Le premier exemple de ce genre éditorial apparaît au Royaume-Uni, revendiqué par John Barnes Linnett en 1868, sous le nom de Kinéographe. À sa mort, le brevet sera revendu à un Américain. En France, c'est le fabricant de jouets Charles Auguste Watilliaux qui s'empare le premier de cette technologie, en 1896. Si les expérimentations des frères Lumières se révèlent dès 1895, ces ouvrages vont ouvrir la voie.

 

 

 

 

Le collectionneur et créateur Ben Zurawski marche aujourd'hui dans les traces de son père, après avoir repris sa collection de flip books. « Je me souviens, j'étais comme hypnotisé. On ne voyait des dessins animés qu'à la télé, mais, avec un flip book, je pouvais les créer juste dans mes mains », explique-t-il à Collector's Weekly.

 

En tant que collectionneur, Zurawski est servi : entre la fin du XIXe siècle et pendant la première moitié du XXe, ces petits livres deviennent les vecteurs de tout ce qu'allaient porter le cinéma et la télévision, des années plus tard.

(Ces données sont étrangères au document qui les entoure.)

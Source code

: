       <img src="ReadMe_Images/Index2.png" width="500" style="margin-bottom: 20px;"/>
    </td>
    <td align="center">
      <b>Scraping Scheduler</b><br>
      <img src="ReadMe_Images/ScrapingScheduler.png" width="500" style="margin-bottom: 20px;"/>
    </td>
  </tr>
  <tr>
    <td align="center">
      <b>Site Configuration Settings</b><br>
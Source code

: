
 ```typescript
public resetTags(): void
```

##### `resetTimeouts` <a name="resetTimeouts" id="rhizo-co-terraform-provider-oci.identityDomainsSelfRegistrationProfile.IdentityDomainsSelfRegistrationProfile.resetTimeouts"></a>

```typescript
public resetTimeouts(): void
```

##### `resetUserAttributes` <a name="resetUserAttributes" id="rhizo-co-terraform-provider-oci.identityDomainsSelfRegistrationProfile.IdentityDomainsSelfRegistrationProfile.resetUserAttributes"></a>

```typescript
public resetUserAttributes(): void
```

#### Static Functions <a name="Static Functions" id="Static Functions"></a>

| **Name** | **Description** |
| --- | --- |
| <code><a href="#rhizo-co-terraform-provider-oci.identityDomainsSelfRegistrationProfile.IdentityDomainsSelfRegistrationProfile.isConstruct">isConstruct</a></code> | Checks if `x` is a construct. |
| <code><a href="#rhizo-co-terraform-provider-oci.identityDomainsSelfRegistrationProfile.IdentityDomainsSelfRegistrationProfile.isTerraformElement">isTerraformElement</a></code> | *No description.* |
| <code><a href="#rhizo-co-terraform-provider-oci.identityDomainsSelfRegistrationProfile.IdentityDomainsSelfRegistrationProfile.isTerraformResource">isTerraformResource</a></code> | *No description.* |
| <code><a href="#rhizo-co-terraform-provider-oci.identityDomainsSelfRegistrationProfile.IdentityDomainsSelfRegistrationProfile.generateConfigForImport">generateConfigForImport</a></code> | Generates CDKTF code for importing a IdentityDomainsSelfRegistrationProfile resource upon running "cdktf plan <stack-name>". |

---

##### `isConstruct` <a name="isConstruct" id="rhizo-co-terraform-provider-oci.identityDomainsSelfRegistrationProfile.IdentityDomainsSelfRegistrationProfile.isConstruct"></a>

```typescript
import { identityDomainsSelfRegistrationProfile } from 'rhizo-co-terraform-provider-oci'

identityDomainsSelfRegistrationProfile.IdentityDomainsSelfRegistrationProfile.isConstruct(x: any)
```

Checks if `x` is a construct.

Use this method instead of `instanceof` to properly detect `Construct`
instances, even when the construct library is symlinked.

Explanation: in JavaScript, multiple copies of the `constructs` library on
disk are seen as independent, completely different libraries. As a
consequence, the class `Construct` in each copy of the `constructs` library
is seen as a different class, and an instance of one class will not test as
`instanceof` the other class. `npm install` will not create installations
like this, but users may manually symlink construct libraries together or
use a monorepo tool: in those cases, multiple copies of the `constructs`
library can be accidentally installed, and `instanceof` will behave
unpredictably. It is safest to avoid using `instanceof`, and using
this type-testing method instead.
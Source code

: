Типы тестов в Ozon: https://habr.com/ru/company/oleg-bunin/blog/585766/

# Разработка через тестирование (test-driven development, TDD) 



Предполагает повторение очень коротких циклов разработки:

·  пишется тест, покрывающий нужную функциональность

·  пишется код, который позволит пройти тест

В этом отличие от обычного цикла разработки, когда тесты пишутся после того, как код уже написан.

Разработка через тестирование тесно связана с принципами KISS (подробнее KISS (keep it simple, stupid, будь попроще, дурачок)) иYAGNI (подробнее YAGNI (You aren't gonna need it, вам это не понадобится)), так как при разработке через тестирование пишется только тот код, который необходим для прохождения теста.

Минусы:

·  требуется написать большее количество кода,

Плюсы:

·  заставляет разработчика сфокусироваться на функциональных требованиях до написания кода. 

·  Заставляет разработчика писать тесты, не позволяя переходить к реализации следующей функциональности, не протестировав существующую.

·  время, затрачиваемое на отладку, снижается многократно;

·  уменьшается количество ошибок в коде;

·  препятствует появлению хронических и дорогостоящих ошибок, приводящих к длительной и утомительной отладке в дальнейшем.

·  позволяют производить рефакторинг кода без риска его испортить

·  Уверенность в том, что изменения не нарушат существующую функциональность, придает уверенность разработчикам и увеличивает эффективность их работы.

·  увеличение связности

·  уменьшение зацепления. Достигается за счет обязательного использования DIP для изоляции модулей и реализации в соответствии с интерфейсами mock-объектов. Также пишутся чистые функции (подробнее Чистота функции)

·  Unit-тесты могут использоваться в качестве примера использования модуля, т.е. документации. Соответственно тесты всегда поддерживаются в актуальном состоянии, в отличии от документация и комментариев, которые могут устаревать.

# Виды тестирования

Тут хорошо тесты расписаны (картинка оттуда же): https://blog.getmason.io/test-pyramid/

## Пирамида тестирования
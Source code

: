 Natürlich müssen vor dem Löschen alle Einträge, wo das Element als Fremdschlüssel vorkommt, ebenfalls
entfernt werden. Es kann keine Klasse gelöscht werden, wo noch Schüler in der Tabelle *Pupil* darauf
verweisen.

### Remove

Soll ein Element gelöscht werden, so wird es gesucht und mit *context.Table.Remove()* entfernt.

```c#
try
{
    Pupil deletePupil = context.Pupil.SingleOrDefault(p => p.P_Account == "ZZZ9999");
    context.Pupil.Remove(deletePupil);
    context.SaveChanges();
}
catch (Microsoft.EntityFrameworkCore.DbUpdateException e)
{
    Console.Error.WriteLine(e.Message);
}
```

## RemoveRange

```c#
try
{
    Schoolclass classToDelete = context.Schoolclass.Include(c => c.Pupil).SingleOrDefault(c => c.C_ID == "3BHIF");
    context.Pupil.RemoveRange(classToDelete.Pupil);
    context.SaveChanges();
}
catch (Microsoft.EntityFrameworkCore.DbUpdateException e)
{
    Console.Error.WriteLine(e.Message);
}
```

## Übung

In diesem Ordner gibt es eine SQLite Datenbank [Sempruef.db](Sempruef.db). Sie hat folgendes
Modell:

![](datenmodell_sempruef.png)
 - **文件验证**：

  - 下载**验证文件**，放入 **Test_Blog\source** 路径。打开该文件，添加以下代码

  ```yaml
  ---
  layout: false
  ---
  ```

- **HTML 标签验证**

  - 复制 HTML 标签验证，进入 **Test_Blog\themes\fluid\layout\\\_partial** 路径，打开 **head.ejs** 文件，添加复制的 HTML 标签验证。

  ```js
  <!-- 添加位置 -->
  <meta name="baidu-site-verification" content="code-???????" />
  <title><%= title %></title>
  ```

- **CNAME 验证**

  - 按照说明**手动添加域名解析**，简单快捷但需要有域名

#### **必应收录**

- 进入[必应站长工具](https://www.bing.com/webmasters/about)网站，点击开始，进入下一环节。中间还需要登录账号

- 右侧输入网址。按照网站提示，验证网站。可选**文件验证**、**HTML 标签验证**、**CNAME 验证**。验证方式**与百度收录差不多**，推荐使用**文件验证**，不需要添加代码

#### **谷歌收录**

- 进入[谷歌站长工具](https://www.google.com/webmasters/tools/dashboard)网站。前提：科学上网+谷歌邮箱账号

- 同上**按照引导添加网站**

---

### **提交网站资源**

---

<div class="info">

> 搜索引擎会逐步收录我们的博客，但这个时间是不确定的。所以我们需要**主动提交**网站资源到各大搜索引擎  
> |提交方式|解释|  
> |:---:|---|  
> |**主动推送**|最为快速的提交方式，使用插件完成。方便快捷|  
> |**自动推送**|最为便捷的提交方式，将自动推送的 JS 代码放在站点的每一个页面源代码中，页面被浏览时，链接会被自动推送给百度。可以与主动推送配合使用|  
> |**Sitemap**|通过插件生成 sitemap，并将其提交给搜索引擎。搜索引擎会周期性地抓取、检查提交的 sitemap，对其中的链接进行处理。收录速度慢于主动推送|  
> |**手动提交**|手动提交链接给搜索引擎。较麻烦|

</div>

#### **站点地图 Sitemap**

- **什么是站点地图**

Événements historiques ou sportifs, publicité, sketchs, westerns, cartoons... La société Biofix, basée à Paris, Londres et Bruxelles, proposait même aux passants de créer leur flip book, à l'aide d'une série de photographies prises dans un studio spécifique.

 

 

 

 

L'arrivée du cinéma ne coupera pas immédiatement le marché : des adaptations de dessins animés sont publiées sous cette forme, et des scènes de certains films, comme Le Champion de Charlie Chaplin, reprises dans un format relié. Des contenus pornographiques ont rapidement utilisé ce mode de diffusion, étant donné sa discrétion...

 

Zurawski est également devenu artisan, et fabrique lui-même des flip books, sur commande, pour un peu moins de 400 $.